Beim Festakt zur Feier ging es um Liebe und Politik

Preisend mit viel schönen Reden wurde am Donnerstag in der Alten Aula die Partnerschaft zwischen Tübingen und Petrosawodsk gefeiert. Das höchste Lob, das den 150 von der Stadt geladenen Festgästen zuteil wurde, kam dabei aus dem russischen Generalkonsulat in Frankfurt. Dessen Protokollchef Egor Leonov erklärte die 25-jährige Beziehung zur besten aller russisch-deutschen Städtepartnerschaften.

15.11.2014
  • Sepp Wais

Tübingen. Es sind nicht mehr so viele wie in den stürmischen Zeiten des west-östlichen Aufbruchs. Aber diejenigen, die den Austausch zwischen Tübingen und Petrosawodsk noch immer pflegen, sind sich inniger verbunden denn je. Das spürte man beim Festakt, der den Höhepunkt einer langen Reihe von Veranstaltungen anlässlich des 25-jährigen Bestehens der Partnerschaft bildete. Nach den offiziellen Reden gingen die Gäste bei Wein und Brezeln so herzlich aufeinander zu, dass der Abend schnell den Charakter eines Familien- oder Klassentreffens annahm.

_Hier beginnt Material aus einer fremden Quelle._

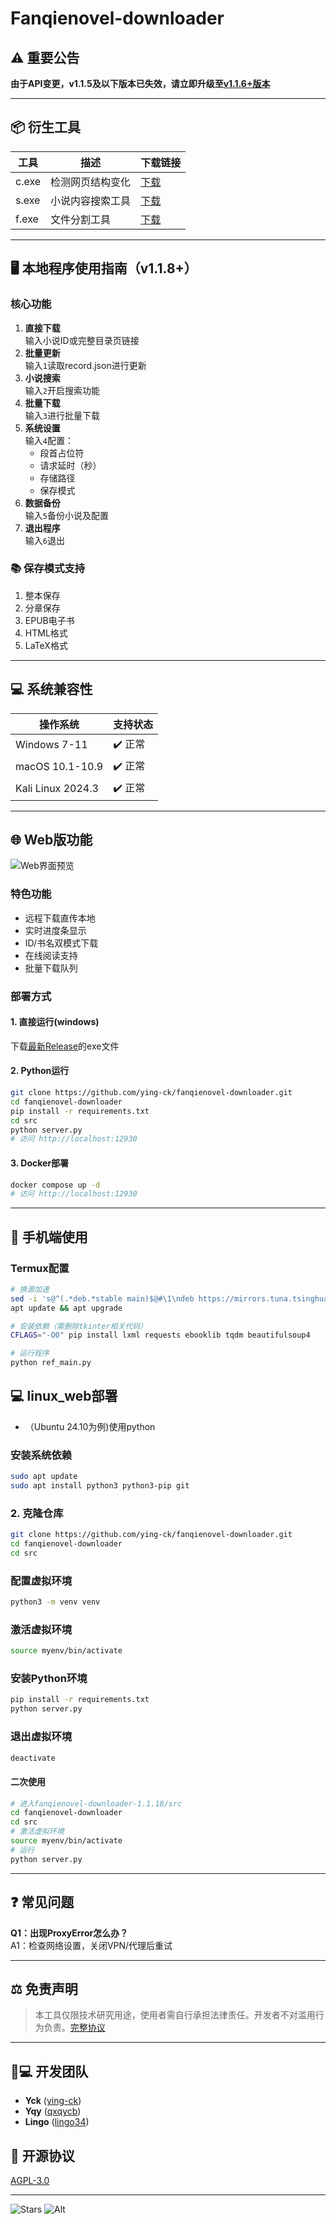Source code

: # Fanqienovel-downloader

## ⚠️ 重要公告
**由于API变更，v1.1.5及以下版本已失效，请立即升级至[v1.1.6+版本](https://github.com/ying-ck/fanqienovel-downloader/releases)**

---

## 📦 衍生工具
| 工具 | 描述 | 下载链接 |
|------|------|----------|
| c.exe | 检测网页结构变化 | [下载](https://github.com/ying-ck/fanqienovel-downloader/releases/tag/v1.1.13) |
| s.exe | 小说内容搜索工具 | [下载](https://github.com/qxqycb/search-novel) |
| f.exe | 文件分割工具 | [下载](https://github.com/qxqycb/novel-spilt) |

---

## 🖥️ 本地程序使用指南（v1.1.8+）

### 核心功能
1. **直接下载**  
   输入小说ID或完整目录页链接
2. **批量更新**  
   输入`1`读取record.json进行更新
3. **小说搜索**  
   输入`2`开启搜索功能
4. **批量下载**  
   输入`3`进行批量下载
5. **系统设置**  
   输入`4`配置：
   - 段首占位符
   - 请求延时（秒）
   - 存储路径
   - 保存模式
6. **数据备份**  
   输入`5`备份小说及配置
7. **退出程序**  
   输入`6`退出

### 📚 保存模式支持
1. 整本保存
2. 分章保存
3. EPUB电子书
4. HTML格式
5. LaTeX格式

---

## 💻 系统兼容性
| 操作系统 | 支持状态 |
|----------|----------|
| Windows 7-11 | ✔️ 正常 |
| macOS 10.1-10.9 | ✔️ 正常 |
| Kali Linux 2024.3 | ✔️ 正常 |

---

## 🌐 Web版功能
![Web界面预览](https://github.com/user-attachments/assets/2dfb008b-bdd7-4ff8-a020-cd1e5ede1dc9)

### 特色功能
- 远程下载直传本地
- 实时进度条显示
- ID/书名双模式下载
- 在线阅读支持
- 批量下载队列

### 部署方式
#### 1. 直接运行(windows)
下载[最新Release](https://github.com/ying-ck/fanqienovel-downloader/releases)的exe文件

#### 2. Python运行
```bash
git clone https://github.com/ying-ck/fanqienovel-downloader.git
cd fanqienovel-downloader
pip install -r requirements.txt
cd src
python server.py
# 访问 http://localhost:12930
```

#### 3. Docker部署
```bash
docker compose up -d
# 访问 http://localhost:12930
```

---

## 📱 手机端使用
### Termux配置
```bash
# 换源加速
sed -i 's@^(.*deb.*stable main)$@#\1\ndeb https://mirrors.tuna.tsinghua.edu.cn/termux/apt/termux-main stable main@' $PREFIX/etc/apt/sources.list
apt update && apt upgrade

# 安装依赖（需删除tkinter相关代码）
CFLAGS="-O0" pip install lxml requests ebooklib tqdm beautifulsoup4

# 运行程序
python ref_main.py
```
## 💻 linux_web部署
* （Ubuntu 24.10为例)使用python
### 安装系统依赖
```bash
sudo apt update
sudo apt install python3 python3-pip git
```

### 2. 克隆仓库
```bash
git clone https://github.com/ying-ck/fanqienovel-downloader.git
cd fanqienovel-downloader
cd src 
```
### 配置虚拟环境
```bash
python3 -m venv venv
```
### 激活虚拟环境
```bash
source myenv/bin/activate
```

### 安装Python环境
```bash
pip install -r requirements.txt
python server.py
```
### 退出虚拟环境
```bash
deactivate
```
#### 二次使用
```bash
# 进入fanqienovel-downloader-1.1.18/src
cd fanqienovel-downloader
cd src 
# 激活虚拟环境
source myenv/bin/activate
# 运行
python server.py
```


---

## ❓ 常见问题
**Q1：出现ProxyError怎么办？**  
A1：检查网络设置，关闭VPN/代理后重试

---

## ⚖️ 免责声明
> 本工具仅限技术研究用途，使用者需自行承担法律责任。开发者不对滥用行为负责。[完整协议](https://github.com/ying-ck/fanqienovel-downloader/blob/main/LICENSE)

---

## 🧑💻 开发团队
- **Yck** ([ying-ck](https://github.com/ying-ck))
- **Yqy** ([qxqycb](https://github.com/qxqycb))
- **Lingo** ([lingo34](https://github.com/lingo34))

## 📜 开源协议
[AGPL-3.0](https://www.gnu.org/licenses/agpl-3.0.html)

---

![Stars](https://api.star-history.com/svg?repos=ying-ck/fanqienovel-downloader&type=Date)
![Alt](https://repobeats.axiom.co/api/embed/e76cbd049219133920a113b6f4f33973e36f7fd7.svg "Repobeats analytics image")
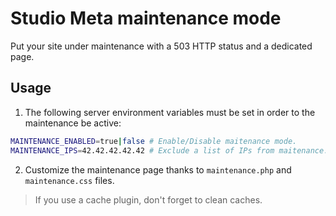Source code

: # Studio Meta maintenance mode

Put your site under maintenance with a 503 HTTP status and a dedicated page.

## Usage

1. The following server environment variables must be set in order to the maintenance be active:
```bash
MAINTENANCE_ENABLED=true|false # Enable/Disable maitenance mode.
MAINTENANCE_IPS=42.42.42.42.42 # Exclude a list of IPs from maitenance.
```
2. Customize the maintenance page thanks to `maintenance.php` and `maintenance.css` files.

> If you use a cache plugin, don't forget to clean caches.
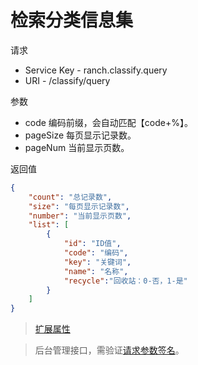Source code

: # 检索分类信息集

请求
- Service Key - ranch.classify.query
- URI - /classify/query

参数
- code 编码前缀，会自动匹配【code+%】。
- pageSize 每页显示记录数。
- pageNum 当前显示页数。

返回值
```json
{
    "count": "总记录数",
    "size": "每页显示记录数",
    "number": "当前显示页数",
    "list": [
        {
            "id": "ID值",
            "code": "编码",
            "key": "关键词",
            "name": "名称",
            "recycle":"回收站：0-否，1-是"
        }
    ]
}
```

> [扩展属性](json.md)

> 后台管理接口，需验证[请求参数签名](https://github.com/heisedebaise/tephra/blob/master/tephra-ctrl/doc/sign.md)。
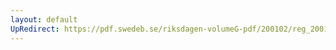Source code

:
 ```yaml
---
layout: default
UpRedirect: https://pdf.swedeb.se/riksdagen-volumeG-pdf/200102/reg_200102/reg_200102_0375.pdf
---
```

Wenn sich diese Jumelage zu einer „Liebesgeschichte“ entwickelt hat, wie Kulturamtsleiterin Daniela Rathe über das ganzjährige Festprogramm schrieb, dann dachte sie dabei bestimmt nicht nur an die Ehen, die aus der Partnerschaft erwachsen sind. In jeder Runde, in der Gastgeber und Gäste aufeinander anstießen, gab es Liebesgeschichten zu erzählen.

Vom früheren DKP-Stadtrat und Hobby-Imker Gerhard Bialas etwa, der jahrelang die Kinder in einer Petrosawodsker Klinik eimerweise mit Honig beglückte. Oder vom Pfarrer-Ehepaar Michael und Angelika Volkmann von der Bonhoeffer-Gemeinde, das seinem Gast Dima Tsvibel mit einer Thora-Rolle beim Aufbau der jüdischen Gemeinde in Petrosawodsk half. Und nicht zuletzt auch von den Dolmetschern Mark Kirsanov und Irina Podgornaja, die seit 1989 so manche Freundschaft über die Sprachgrenze schleusten.

Dank dieser „bewegenden Entwicklung der zwischenmenschlichen Beziehungen“, so betonte OB Boris Palmer in seiner Festrede, sei aus der „zunächst politisch gewollten Städtepartnerschaft eine lebendige Partnerschaft geworden“. Besonderen Dank sprach er dafür seinem Vorvorgänger Eugen Schmid aus, der – ebenso wie Jörg Bohse, der 2011 verstorbene Vorsitzende der West-Ost-Gesellschaft – ein „engagierter Antreiber dieser Partnerschaft“ gewesen sei. Auch wenn es heute manchem so erscheine, sei der intensive Austausch zwischen Tübingen und Petrosawodsk keine Selbstverständlichkeit: „Es hätte auch anders kommen können“, meinte Palmer mit Blick auf den „weltpolitischen Kontext“ vor 25 Jahren, als keineswegs sicher war, dass der tief greifende Transformationsprozess in der Sowjetunion friedlich vonstatten gehen würde.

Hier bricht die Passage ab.